Quantum critical properties of Bose-Hubbard models

TL;DR

This paper investigates quantum critical properties of the Bose-Hubbard model at the Mott insulator-to-superfluid transition, using advanced numerical methods to analyze phase boundaries and correlation functions in various lattice geometries.

Contribution

It introduces a combined high-order perturbation and hypergeometric analytic continuation approach to accurately characterize phase boundaries and critical exponents in Bose-Hubbard models.

Findings

Confirmed the divergence exponent inequality for correlation functions.

Provided precise parametrizations of phase boundaries at Mott lobe tips.

Supported the criticality condition sharpening the inequality to equality.

Abstract

The Mott insulator-to-superfluid transition exhibited by the Bose-Hubbard model on a two-dimensional square lattice occurs for any value of the chemical potential, but becomes critical at the tips of the so-called Mott lobes only. Employing a numerical approach based on a combination of high-order perturbation theory and hypergeometric analytic continuation we investigate how quantum critical properties manifest themselves in computational practice.
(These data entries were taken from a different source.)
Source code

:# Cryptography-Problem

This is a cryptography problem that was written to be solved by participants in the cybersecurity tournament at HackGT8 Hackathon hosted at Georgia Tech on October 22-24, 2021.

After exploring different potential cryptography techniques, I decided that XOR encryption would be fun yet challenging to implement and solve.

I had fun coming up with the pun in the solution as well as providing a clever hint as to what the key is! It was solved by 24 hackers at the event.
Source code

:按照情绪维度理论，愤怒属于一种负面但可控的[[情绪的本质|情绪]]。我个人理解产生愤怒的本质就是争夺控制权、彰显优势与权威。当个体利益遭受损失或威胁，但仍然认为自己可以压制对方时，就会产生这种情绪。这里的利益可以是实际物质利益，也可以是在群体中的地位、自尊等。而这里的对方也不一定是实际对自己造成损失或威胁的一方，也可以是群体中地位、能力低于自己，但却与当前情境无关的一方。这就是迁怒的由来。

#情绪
We consider two-dimensional triangular lattices and three-dimensional cubic lattices for comparison, providing accurate parametrizations of the phase boundaries at the tips of the respective first lobes. In particular, we lend strong support to a recently suggested inequality which bounds the divergence exponent of the one-particle correlation function in terms of that of the two-particle correlation function, and which sharpens to an equality if and only if a system becomes critical.